■ Records provided ■
###

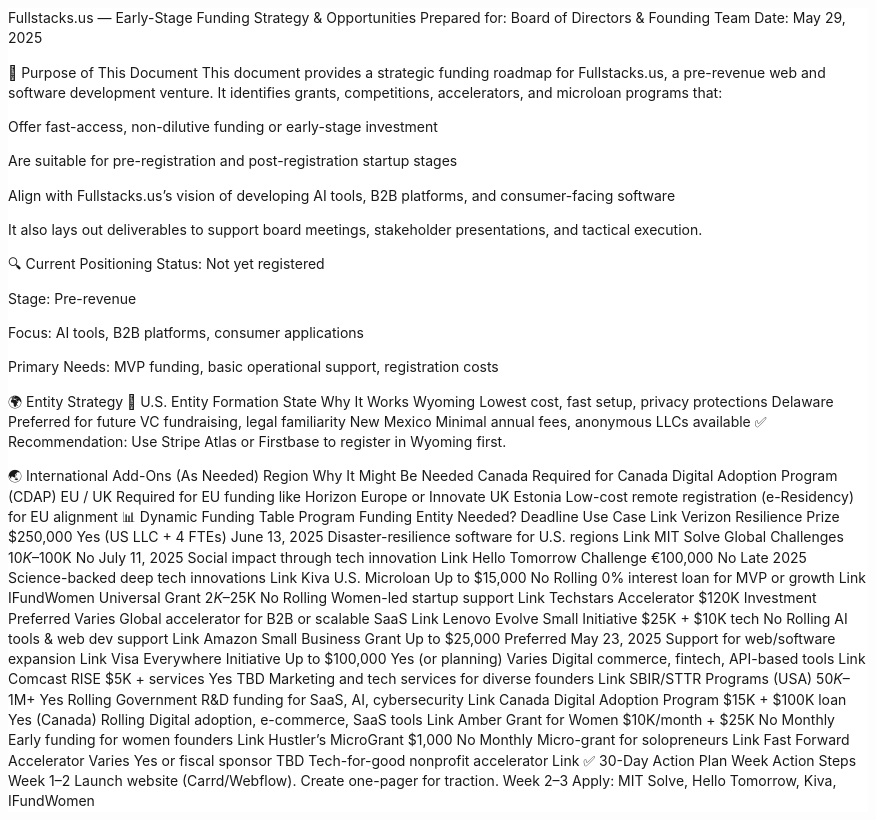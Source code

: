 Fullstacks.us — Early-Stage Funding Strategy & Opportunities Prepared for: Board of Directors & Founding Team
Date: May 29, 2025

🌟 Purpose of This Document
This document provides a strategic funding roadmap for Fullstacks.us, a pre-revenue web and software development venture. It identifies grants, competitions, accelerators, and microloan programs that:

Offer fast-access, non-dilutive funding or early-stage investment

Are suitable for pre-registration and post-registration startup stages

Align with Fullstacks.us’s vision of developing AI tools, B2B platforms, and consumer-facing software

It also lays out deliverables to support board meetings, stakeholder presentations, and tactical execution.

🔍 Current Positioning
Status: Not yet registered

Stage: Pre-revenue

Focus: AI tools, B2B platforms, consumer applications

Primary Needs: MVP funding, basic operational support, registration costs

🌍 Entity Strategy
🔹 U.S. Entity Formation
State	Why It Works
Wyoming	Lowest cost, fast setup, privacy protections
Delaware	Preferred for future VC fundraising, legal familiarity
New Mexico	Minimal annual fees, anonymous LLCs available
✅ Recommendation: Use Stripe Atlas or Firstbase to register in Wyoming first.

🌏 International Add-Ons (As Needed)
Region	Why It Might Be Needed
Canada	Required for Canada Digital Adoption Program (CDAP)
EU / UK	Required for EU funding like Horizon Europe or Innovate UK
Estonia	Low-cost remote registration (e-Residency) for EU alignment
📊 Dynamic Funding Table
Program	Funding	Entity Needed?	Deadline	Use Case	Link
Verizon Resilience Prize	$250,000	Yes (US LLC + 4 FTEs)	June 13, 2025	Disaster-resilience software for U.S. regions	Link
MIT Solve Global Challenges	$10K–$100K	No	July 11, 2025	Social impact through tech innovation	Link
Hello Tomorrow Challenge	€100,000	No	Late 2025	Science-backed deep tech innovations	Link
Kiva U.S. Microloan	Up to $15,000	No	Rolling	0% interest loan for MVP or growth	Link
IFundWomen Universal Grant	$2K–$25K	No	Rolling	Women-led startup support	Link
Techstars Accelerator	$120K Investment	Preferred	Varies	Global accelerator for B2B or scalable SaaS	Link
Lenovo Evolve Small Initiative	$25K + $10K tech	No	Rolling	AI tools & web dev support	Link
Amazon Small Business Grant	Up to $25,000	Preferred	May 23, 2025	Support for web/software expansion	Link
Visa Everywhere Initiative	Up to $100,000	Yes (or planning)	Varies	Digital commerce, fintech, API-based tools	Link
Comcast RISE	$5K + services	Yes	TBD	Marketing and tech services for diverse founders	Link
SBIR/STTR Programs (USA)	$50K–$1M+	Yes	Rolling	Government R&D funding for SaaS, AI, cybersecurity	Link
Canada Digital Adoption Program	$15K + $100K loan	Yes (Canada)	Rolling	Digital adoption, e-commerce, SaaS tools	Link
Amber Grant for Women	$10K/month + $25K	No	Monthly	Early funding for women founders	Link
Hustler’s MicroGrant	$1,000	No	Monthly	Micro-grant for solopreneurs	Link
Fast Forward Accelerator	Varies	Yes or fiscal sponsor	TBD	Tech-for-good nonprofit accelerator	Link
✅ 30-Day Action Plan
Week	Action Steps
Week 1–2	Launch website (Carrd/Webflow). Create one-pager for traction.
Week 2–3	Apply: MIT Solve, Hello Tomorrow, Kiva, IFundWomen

###

■ Task prompt ■
Reproduce exactly the lines of the records above from the one with "accelerator for B2B" to the one with "Amazon Small Business", both included, and leave out everything else.

■ Exercise result ■
Techstars Accelerator	$120K Investment	Preferred	Varies	Global accelerator for B2B or scalable SaaS	Link
Lenovo Evolve Small Initiative	$25K + $10K tech	No	Rolling	AI tools & web dev support	Link
Amazon Small Business Grant	Up to $25,000	Preferred	May 23, 2025	Support for web/software expansion	Link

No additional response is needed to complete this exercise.